#### [Work to complete]
A word-for-word transcription of the whole listing is required.

#### [Exercise input]
════
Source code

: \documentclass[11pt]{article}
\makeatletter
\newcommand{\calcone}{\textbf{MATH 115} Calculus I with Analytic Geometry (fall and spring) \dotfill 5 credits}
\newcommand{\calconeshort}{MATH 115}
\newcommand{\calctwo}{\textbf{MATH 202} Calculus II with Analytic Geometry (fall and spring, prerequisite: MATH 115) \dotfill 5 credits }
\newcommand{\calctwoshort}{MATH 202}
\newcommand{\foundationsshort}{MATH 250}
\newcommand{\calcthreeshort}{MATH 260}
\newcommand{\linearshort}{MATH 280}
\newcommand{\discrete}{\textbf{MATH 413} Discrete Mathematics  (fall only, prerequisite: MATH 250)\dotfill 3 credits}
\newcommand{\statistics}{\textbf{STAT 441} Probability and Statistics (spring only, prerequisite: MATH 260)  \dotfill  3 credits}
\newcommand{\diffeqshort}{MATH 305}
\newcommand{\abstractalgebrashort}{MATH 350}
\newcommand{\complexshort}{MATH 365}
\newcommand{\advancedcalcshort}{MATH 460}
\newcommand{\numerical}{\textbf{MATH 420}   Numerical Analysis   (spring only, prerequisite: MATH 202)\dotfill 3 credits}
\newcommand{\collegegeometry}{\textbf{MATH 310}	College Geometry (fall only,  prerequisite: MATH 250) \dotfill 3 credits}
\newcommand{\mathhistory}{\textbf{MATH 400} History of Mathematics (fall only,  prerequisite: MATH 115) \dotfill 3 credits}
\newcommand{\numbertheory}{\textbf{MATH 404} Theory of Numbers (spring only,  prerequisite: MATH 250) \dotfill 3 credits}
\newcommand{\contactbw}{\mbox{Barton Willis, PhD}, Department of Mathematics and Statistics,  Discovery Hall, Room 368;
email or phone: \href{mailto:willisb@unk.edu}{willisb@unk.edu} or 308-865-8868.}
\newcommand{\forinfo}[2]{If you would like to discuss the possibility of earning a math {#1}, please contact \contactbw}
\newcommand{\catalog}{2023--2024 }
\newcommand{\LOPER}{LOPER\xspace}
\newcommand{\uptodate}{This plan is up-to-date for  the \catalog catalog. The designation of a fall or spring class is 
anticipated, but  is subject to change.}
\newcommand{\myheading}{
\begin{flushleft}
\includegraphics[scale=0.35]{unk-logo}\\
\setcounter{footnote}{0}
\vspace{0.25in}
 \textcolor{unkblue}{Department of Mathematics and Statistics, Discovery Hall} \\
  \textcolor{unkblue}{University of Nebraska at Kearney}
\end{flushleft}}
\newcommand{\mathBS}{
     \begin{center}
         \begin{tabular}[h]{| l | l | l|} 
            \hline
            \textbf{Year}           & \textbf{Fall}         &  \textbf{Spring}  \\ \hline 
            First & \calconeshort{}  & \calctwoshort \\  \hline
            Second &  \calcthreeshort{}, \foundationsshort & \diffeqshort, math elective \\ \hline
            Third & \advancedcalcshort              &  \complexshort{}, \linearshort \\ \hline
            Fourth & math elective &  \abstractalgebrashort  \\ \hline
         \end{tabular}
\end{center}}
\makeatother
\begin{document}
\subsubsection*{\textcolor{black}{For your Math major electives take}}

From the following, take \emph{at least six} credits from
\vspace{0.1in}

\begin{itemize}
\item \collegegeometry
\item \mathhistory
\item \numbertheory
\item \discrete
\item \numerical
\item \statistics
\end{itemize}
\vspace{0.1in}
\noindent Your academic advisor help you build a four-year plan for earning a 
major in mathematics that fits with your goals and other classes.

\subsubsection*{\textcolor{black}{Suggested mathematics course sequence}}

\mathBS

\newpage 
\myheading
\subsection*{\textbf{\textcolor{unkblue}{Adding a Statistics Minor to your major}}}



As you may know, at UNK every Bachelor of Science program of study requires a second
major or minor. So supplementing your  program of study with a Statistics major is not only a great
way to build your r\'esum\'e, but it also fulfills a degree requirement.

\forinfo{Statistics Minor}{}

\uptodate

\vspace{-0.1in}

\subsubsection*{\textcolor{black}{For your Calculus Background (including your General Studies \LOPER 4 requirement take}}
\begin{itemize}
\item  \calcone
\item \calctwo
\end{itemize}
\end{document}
════
#### [Answer to the problem]
Source code

: \documentclass[11pt]{article}
\makeatletter
\newcommand{\calcone}{\textbf{MATH 115} Calculus I with Analytic Geometry (fall and spring) \dotfill 5 credits}
\newcommand{\calconeshort}{MATH 115}
\newcommand{\calctwo}{\textbf{MATH 202} Calculus II with Analytic Geometry (fall and spring, prerequisite: MATH 115) \dotfill 5 credits }
\newcommand{\calctwoshort}{MATH 202}
\newcommand{\foundationsshort}{MATH 250}
\newcommand{\calcthreeshort}{MATH 260}
\newcommand{\linearshort}{MATH 280}
\newcommand{\discrete}{\textbf{MATH 413} Discrete Mathematics  (fall only, prerequisite: MATH 250)\dotfill 3 credits}
\newcommand{\statistics}{\textbf{STAT 441} Probability and Statistics (spring only, prerequisite: MATH 260)  \dotfill  3 credits}
\newcommand{\diffeqshort}{MATH 305}
\newcommand{\abstractalgebrashort}{MATH 350}
\newcommand{\complexshort}{MATH 365}
\newcommand{\advancedcalcshort}{MATH 460}
\newcommand{\numerical}{\textbf{MATH 420}   Numerical Analysis   (spring only, prerequisite: MATH 202)\dotfill 3 credits}
\newcommand{\collegegeometry}{\textbf{MATH 310}	College Geometry (fall only,  prerequisite: MATH 250) \dotfill 3 credits}
\newcommand{\mathhistory}{\textbf{MATH 400} History of Mathematics (fall only,  prerequisite: MATH 115) \dotfill 3 credits}
\newcommand{\numbertheory}{\textbf{MATH 404} Theory of Numbers (spring only,  prerequisite: MATH 250) \dotfill 3 credits}
\newcommand{\contactbw}{\mbox{Barton Willis, PhD}, Department of Mathematics and Statistics,  Discovery Hall, Room 368;
email or phone: \href{mailto:willisb@unk.edu}{willisb@unk.edu} or 308-865-8868.}
\newcommand{\forinfo}[2]{If you would like to discuss the possibility of earning a math {#1}, please contact \contactbw}
\newcommand{\catalog}{2023--2024 }
\newcommand{\LOPER}{LOPER\xspace}
\newcommand{\uptodate}{This plan is up-to-date for  the \catalog catalog. The designation of a fall or spring class is 
anticipated, but  is subject to change.}
\newcommand{\myheading}{
\begin{flushleft}
\includegraphics[scale=0.35]{unk-logo}\\
\setcounter{footnote}{0}
\vspace{0.25in}
 \textcolor{unkblue}{Department of Mathematics and Statistics, Discovery Hall} \\
  \textcolor{unkblue}{University of Nebraska at Kearney}
\end{flushleft}}
\newcommand{\mathBS}{
     \begin{center}
         \begin{tabular}[h]{| l | l | l|} 
            \hline
            \textbf{Year}           & \textbf{Fall}         &  \textbf{Spring}  \\ \hline 
            First & \calconeshort{}  & \calctwoshort \\  \hline
            Second &  \calcthreeshort{}, \foundationsshort & \diffeqshort, math elective \\ \hline
            Third & \advancedcalcshort              &  \complexshort{}, \linearshort \\ \hline
            Fourth & math elective &  \abstractalgebrashort  \\ \hline
         \end{tabular}
\end{center}}
\makeatother
\begin{document}
\subsubsection*{\textcolor{black}{For your Math major electives take}}

From the following, take \emph{at least six} credits from
\vspace{0.1in}

\begin{itemize}
\item \collegegeometry
\item \mathhistory
\item \numbertheory
\item \discrete
\item \numerical
\item \statistics
\end{itemize}
\vspace{0.1in}
\noindent Your academic advisor help you build a four-year plan for earning a 
major in mathematics that fits with your goals and other classes.

\subsubsection*{\textcolor{black}{Suggested mathematics course sequence}}

\mathBS

\newpage 
\myheading
\subsection*{\textbf{\textcolor{unkblue}{Adding a Statistics Minor to your major}}}



As you may know, at UNK every Bachelor of Science program of study requires a second
major or minor. So supplementing your  program of study with a Statistics major is not only a great
way to build your r\'esum\'e, but it also fulfills a degree requirement.

\forinfo{Statistics Minor}{}

\uptodate

\vspace{-0.1in}

\subsubsection*{\textcolor{black}{For your Calculus Background (including your General Studies \LOPER 4 requirement take}}
\begin{itemize}
\item  \calcone
\item \calctwo
\end{itemize}
\end{document}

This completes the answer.